Healthcare platform Arbiter has raised US$52m in seed funding from family offices, valuing the New York company at about US$400m.
The start-up, which aims to reduce fragmentation in healthcare systems, secured backing from specialist healthcare investors including TriEdge, MFO Ventures and WindRose Health Investors rather than traditional venture capital firms.
The investors bring operational experience from companies including Cigna, UnitedHealth, Kaiser Permanente, One Medical and VillageMD, while their technical teams have backgrounds at Meta, Apple, Google and Amazon.
“Arbiter’s mission is nothing less than to rebuild the operating spine of US healthcare,” said co-founder and chief executive officer Michelle Carnahan, who previously spent decades at Eli Lilly.
“By aligning payers and providers around the needs of patients, we’re transforming healthcare from a fragmented set of parts into a connected system that works for everyone.”
The company accelerated its development by acquiring a data platform, customers and some staff from SecondWave Delivery Systems.
The acquisition provided a functioning data layer that consolidates patient records from different systems and evaluates risk, reportedly saving 18 months of development time whilst bringing contracted multi-year revenue.

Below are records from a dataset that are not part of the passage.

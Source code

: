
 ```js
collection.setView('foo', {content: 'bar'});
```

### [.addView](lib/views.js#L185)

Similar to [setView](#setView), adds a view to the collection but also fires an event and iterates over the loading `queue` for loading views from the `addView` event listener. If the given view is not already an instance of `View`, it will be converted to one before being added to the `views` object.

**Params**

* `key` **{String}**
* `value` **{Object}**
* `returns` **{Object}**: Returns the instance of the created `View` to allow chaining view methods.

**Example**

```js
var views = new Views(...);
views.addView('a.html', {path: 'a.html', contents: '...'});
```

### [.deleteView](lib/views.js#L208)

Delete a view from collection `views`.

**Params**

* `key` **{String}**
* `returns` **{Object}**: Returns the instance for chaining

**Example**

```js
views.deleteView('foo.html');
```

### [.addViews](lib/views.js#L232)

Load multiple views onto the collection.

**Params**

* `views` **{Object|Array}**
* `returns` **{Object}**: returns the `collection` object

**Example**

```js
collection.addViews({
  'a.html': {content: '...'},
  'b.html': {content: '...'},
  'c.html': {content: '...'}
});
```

The acquired platform already handled clinical factors and risk adjustment, which involves calculating patient complexity to ensure fair healthcare payments.
This foundation enables Arbiter to deploy AI agents that can act on insights rather than simply flagging issues.
The company’s AI tools are currently in use with more than 1,000 clinicians.
Its first application uses AI agents to contact patients, book appointments and run follow-up communications after visits.
The backing comes from three family offices specialising in healthcare investment: Simcha Hyman’s TriEdge, Eric, Elliot and Jeremy Moskow’s MFO Ventures based in Delray Beach, Florida, and WindRose Health Investors.
Family office backing can provide specialised knowledge and distribution relationships that typically take years for venture-funded start-ups to build.
In healthcare, where partnerships with payers and provider networks develop through slow, trust-led processes, these investors can help with introductions to pilot partners and structuring contracts.
However, family offices may expect tighter commercial timelines or specific strategic moves than traditional venture capital.
For founders like Carnahan, this route offered both speed and market access for a mission-focused product.
The platform aims to create what it calls an “operational spine” that could reduce handoffs between systems and save clinician time.
Success will depend on whether the automation proves safe, explainable and integrates smoothly into clinical workflows.
Key considerations for clinics include whether the AI agents sound natural, handle patient data securely, and reduce appointment no-shows.
Providers will assess whether automation reduces workload or merely shifts it, whilst patients will judge whether outreach feels helpful or intrusive.